I posted a thirst trap on insta today. You know many of the standard replies of “oh you’re so hot” blah blah blah. A couple guys with the “why are you single?!”
Jesus. I wish I knew, maybe they can tell me? I wish someone would fucking tell me? Why do I keep getting dumped, why do I keep getting passed up?
This one guy (Mark, I have WAY too many Marks in my life!) he and I went on a few dates pre-pandemic. he’s filipino, nurse, HIV+, super cute, into travel, etc. I was really into him back then but he clearly wasn’t into me at all. So we fell apart and don’t really talk any more. He was one of the guys who messaged me about “oh you’re so hot” and we started chatting and he was like “hopefully 2022 will bring you your guy” and then he said something about “I’m just waiting to snag the right guy”. I wanted to be like, well what was wrong with ME!? Why did you reject me?
I’ve been on a few dates since Charles dumped me. Every time I am just comparing them to him. Every day I just think about him, wishing he would text me. When I wake up, he’s still the first thing on my mind. I’ve noticed he’s been posting a lot of stories on insta lately, but I’m using all my will power to not look at them.

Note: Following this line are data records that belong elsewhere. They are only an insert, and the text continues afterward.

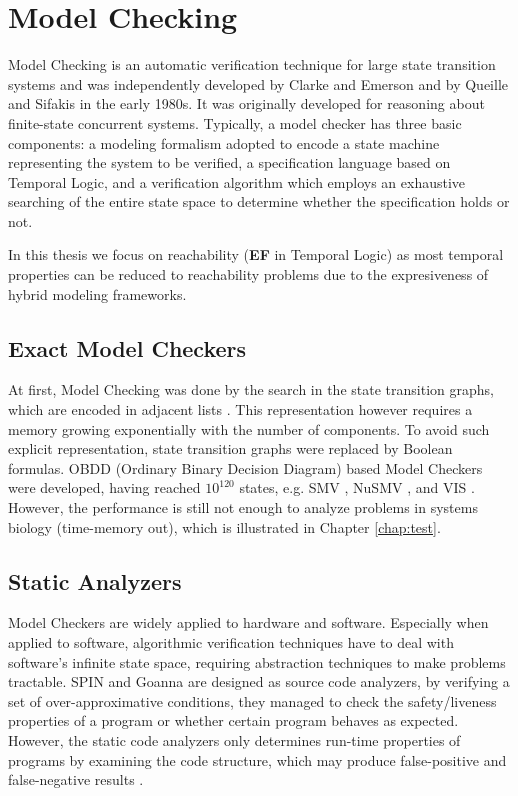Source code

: \section{Model Checking}
Model Checking is an automatic verification technique for large state transition systems and was independently developed by Clarke and Emerson \cite{clarke1981design} and by Queille and Sifakis \cite{queille1982specification} in the early 1980s. It was originally developed for reasoning about finite-state concurrent systems.
Typically, a model checker has three basic components: a modeling formalism adopted to encode a state machine representing the system to be verified, a specification language based on Temporal Logic, and a verification algorithm \cite{clarke20142} which employs an exhaustive searching of the entire state space to determine whether the specification holds or not.

In this thesis we focus on reachability (\textbf{EF} in Temporal Logic) as most temporal properties can be reduced to reachability problems due to the expresiveness of hybrid modeling frameworks.

\subsection{Exact Model Checkers}
At first, Model Checking was done by the search in the state transition graphs, which are encoded in adjacent lists \cite{clarke1981design}.
This representation however requires a memory growing exponentially with the number of components.
To avoid such explicit representation, state transition graphs were replaced by Boolean formulas.
OBDD (Ordinary Binary Decision Diagram) based Model Checkers were developed, having reached $10^{120}$ states, e.g.
SMV \cite{mcmillan1993symbolic}, NuSMV \cite{cimatti2000nusmv}, and VIS \cite{brayton1996vis}.
However, the performance is still not enough to analyze problems in systems biology (time-memory out), which is illustrated in Chapter \ref{chap:test}.  

\subsection{Static Analyzers}
Model Checkers are widely applied to hardware and software.
Especially when applied to software, algorithmic verification techniques have
to deal with software’s infinite state space, requiring abstraction techniques to make problems tractable.
SPIN \cite{holzmann1997model} and Goanna \cite{fehnker2006goanna} are designed as source code analyzers, by verifying a set of over-approximative conditions, they managed to check the safety/liveness properties of a program or whether certain program behaves as expected. 
However, the static code analyzers only determines run-time properties of programs by examining the code structure, which may produce false-positive and false-negative results \cite{vorobyov2010comparing}.

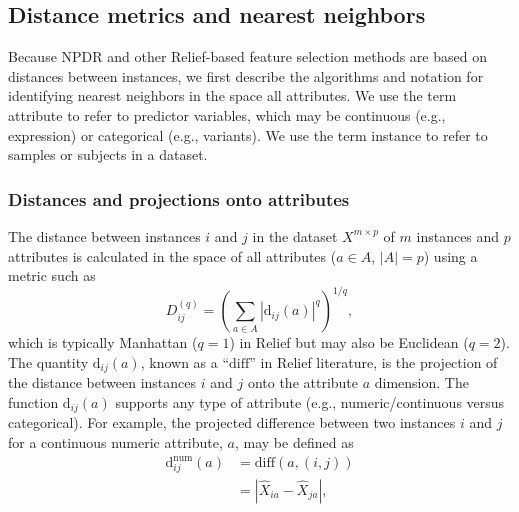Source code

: \documentclass{bioinfo}
\begin{document}
\subsection{Distance metrics and nearest neighbors}\label{sec:reform}
Because NPDR and other Relief-based feature selection methods are based on distances between instances, we first describe the algorithms and notation for identifying nearest neighbors in the space all attributes.
We use the term attribute to refer to predictor variables, which may be continuous (e.g., expression) or categorical (e.g., variants).
We use the term instance to refer to samples or subjects in a dataset.

\subsubsection{Distances and projections onto attributes}
The distance between instances $i$ and $j$ in the dataset $X^{m \times p}$ of $m$ instances and $p$ attributes is calculated in the space of all attributes ($a \in A$, $|A|=p$) using a metric such as
\begin{equation}\label{eq:D}
D^{(q)}_{ij}=\left(\sum_{a\in A}|\text{d}_{ij}(a)|^q\right)^{1/q},
\end{equation}
which is typically Manhattan ($q=1$) in Relief but may also be Euclidean ($q=2$).
The quantity 
$\text{d}_{ij}(a)$,
known as a ``$\text{diff}$'' in Relief literature, is the projection of the distance between instances $i$ and $j$ onto the attribute $a$ dimension.
The function $\text{d}_{ij}(a)$ supports any type of attribute (e.g., numeric/continuous versus categorical).
For example, the projected difference between two instances $i$ and $j$ for a continuous numeric attribute, $a$, may be defined as
\begin{equation}\label{eq:diff}
\begin{aligned}
\text{d}^{\text{num}}_{ij}(a)&=\text{diff}(a,(i,j))\\
                                            & = {|\hat{X}_{ia}-\hat{X}_{ja}|},
\end{aligned}
\end{equation}
\end{document}
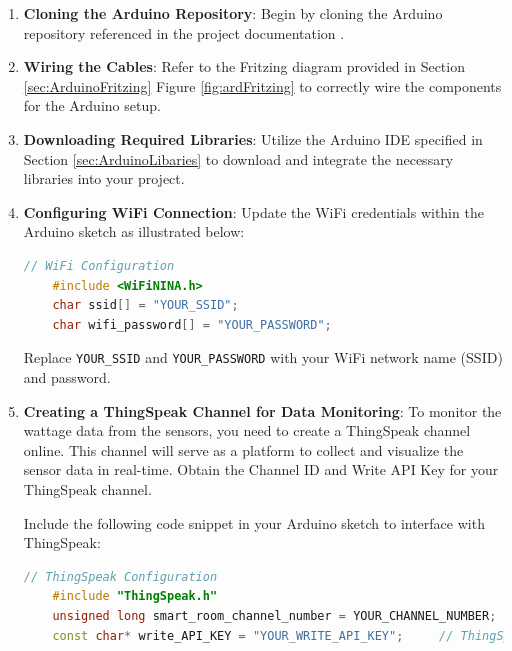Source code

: \begin{enumerate}
    \item \textbf{Cloning the Arduino Repository}:
    Begin by cloning the Arduino repository referenced in the project documentation \cite{inventory-database-arduino}.
    
    \item \textbf{Wiring the Cables}:
    Refer to the Fritzing diagram provided in Section \ref{sec:ArduinoFritzing} Figure \ref*{fig:ardFritzing} to correctly wire the components for the Arduino setup.
    
    \item \textbf{Downloading Required Libraries}:
    Utilize the Arduino IDE specified in Section \ref{sec:ArduinoLibaries} to download and integrate the necessary libraries into your project.
    
    \item \textbf{Configuring WiFi Connection}:
    Update the WiFi credentials within the Arduino sketch as illustrated below:
    
    \begin{lstlisting}[language=C++, caption={WiFi Configuration in Arduino Sketch}]
    // WiFi Configuration
    #include <WiFiNINA.h>
    char ssid[] = "YOUR_SSID";
    char wifi_password[] = "YOUR_PASSWORD";
    \end{lstlisting}
    
    Replace \texttt{YOUR\_SSID} and \texttt{YOUR\_PASSWORD} with your WiFi network name (SSID) and password.
    
    \item \textbf{Creating a ThingSpeak Channel for Data Monitoring}:
    To monitor the wattage data from the sensors, you need to create a ThingSpeak channel online. This channel will serve as a platform to collect and visualize the sensor data in real-time. Obtain the Channel ID and Write API Key for your ThingSpeak channel.
    
    Include the following code snippet in your Arduino sketch to interface with ThingSpeak:
    
    \begin{lstlisting}[language=C++, caption={ThingSpeak Configuration in Arduino Sketch}]
    // ThingSpeak Configuration
    #include "ThingSpeak.h"
    unsigned long smart_room_channel_number = YOUR_CHANNEL_NUMBER;  // ThingSpeak Channel Number
    const char* write_API_KEY = "YOUR_WRITE_API_KEY";     // ThingSpeak Write API Key
    \end{lstlisting}
    

\end{enumerate}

I picked back up with Mark and he and I have hung out a few times but honestly I don’t see it going anywhere. I enjoy his company but he’s just not that interesting to me.
Went out with this guy Jaime twice now, he’s ok. Cute Viet guy, poz, mostly bttm, into the outdoors, hiking, but has some major personal issues he’s trying to overcome. We will see if anything else comes of it.
Had a hiking date with this guy Hugo, he complained that the 2.5 mile hike we went on was too exhausting.
Met this cutie Paolo, we are gonna have a second date Sunday.
Met up with Pastor Mark last night. He’s so sweet and kind, he dropped off cookies and we ended up chatting for an hour. It was a really great chat. If only I could find someone like him who’s SINGLE.
Maybe I’m just being too picky. My therapist said I needed someone to set the bar for where I’m happy and content. Charles did that but I feel he set the bar high. It’s going to be tough for someone else to fill that.
Derik says I need to go for more dom guys. I mostly agree with that, but good luck finding me a Dom asian guy who is into me. Rav was the closest I came to that and he also passed me up.